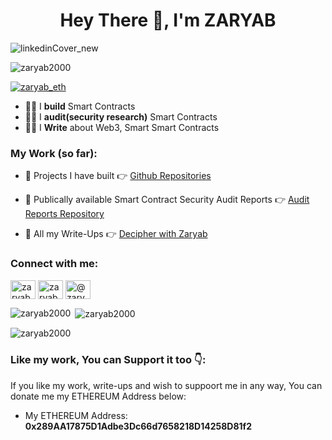 <h1 align="center">Hey There 👋, I'm ZARYAB</h1>


![linkedinCover_new](https://github.com/zaryab2000/zaryab2000/assets/42082608/f4366f32-9868-4019-bbb0-2e06ca3ca973)


<p align="left"> <img src="https://komarev.com/ghpvc/?username=zaryab2000&label=Profile%20views&color=0e75b6&style=flat" alt="zaryab2000" /> </p>

<p align="left"> <a href="https://twitter.com/zaryab_eth" target="blank"><img src="https://img.shields.io/twitter/follow/zaryab_eth?logo=twitter&style=for-the-badge" alt="zaryab_eth" /></a> </p>

- 👨‍💻 I **build** Smart Contracts
- 👨‍💻 I **audit(security research)** Smart Contracts
- 👨‍💻 I **Write** about Web3, Smart Smart Contracts


### My Work (so far):
- 📝 Projects I have built 👉 [Github Repositories](https://github.com/zaryab2000?tab=repositories)

- 📝 Publically available Smart Contract Security Audit  Reports 👉 [Audit Reports Repository](https://github.com/zaryab2000/Smart-Contracts_Audit_Reports)

- 📝 All my Write-Ups 👉 [Decipher with Zaryab](https://www.zaryabs.com/)


<h3 align="left">Connect with me:</h3>
<p align="left">
<a href="https://twitter.com/zaryab_eth" target="blank"><img align="center" src="https://raw.githubusercontent.com/rahuldkjain/github-profile-readme-generator/master/src/images/icons/Social/twitter.svg" alt="zaryab_eth" height="30" width="40" /></a>
<a href="https://linkedin.com/in/zaryab-afser-97085b157/" target="blank"><img align="center" src="https://raw.githubusercontent.com/rahuldkjain/github-profile-readme-generator/master/src/images/icons/Social/linked-in-alt.svg" alt="zaryab-afser-97085b157/" height="30" width="40" /></a>
<a href="https://www.zaryabs.com/" target="blank"><img align="center" src="https://raw.githubusercontent.com/rahuldkjain/github-profile-readme-generator/master/src/images/icons/Social/medium.svg" alt="@zaryabafser2000" height="30" width="40" /></a>
</p>

<p><img align="left" src="https://github-readme-stats.vercel.app/api/top-langs?username=zaryab2000&show_icons=true&locale=en&layout=compact" alt="zaryab2000" /></p>

<p>&nbsp;<img align="center" src="https://github-readme-stats.vercel.app/api?username=zaryab2000&show_icons=true&locale=en" alt="zaryab2000" /></p>

<p><img align="center" src="https://github-readme-streak-stats.herokuapp.com/?user=zaryab2000&" alt="zaryab2000" /></p>


<h3 align="left">Like my work, You can Support it too 👇:</h3>

If you like my work, write-ups and wish to suppoort me in any way, You can donate me my ETHEREUM Address below:
- My ETHEREUM Address: **0x289AA17875D1Adbe3Dc66d7658218D14258D81f2**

++++

▶ THE TASK
Return all lines from the data that include the string "with".

▶ ANSWER FOR THE TASK
- 📝 All my Write-Ups 👉 [Decipher with Zaryab](https://www.zaryabs.com/)
<h3 align="left">Connect with me:</h3>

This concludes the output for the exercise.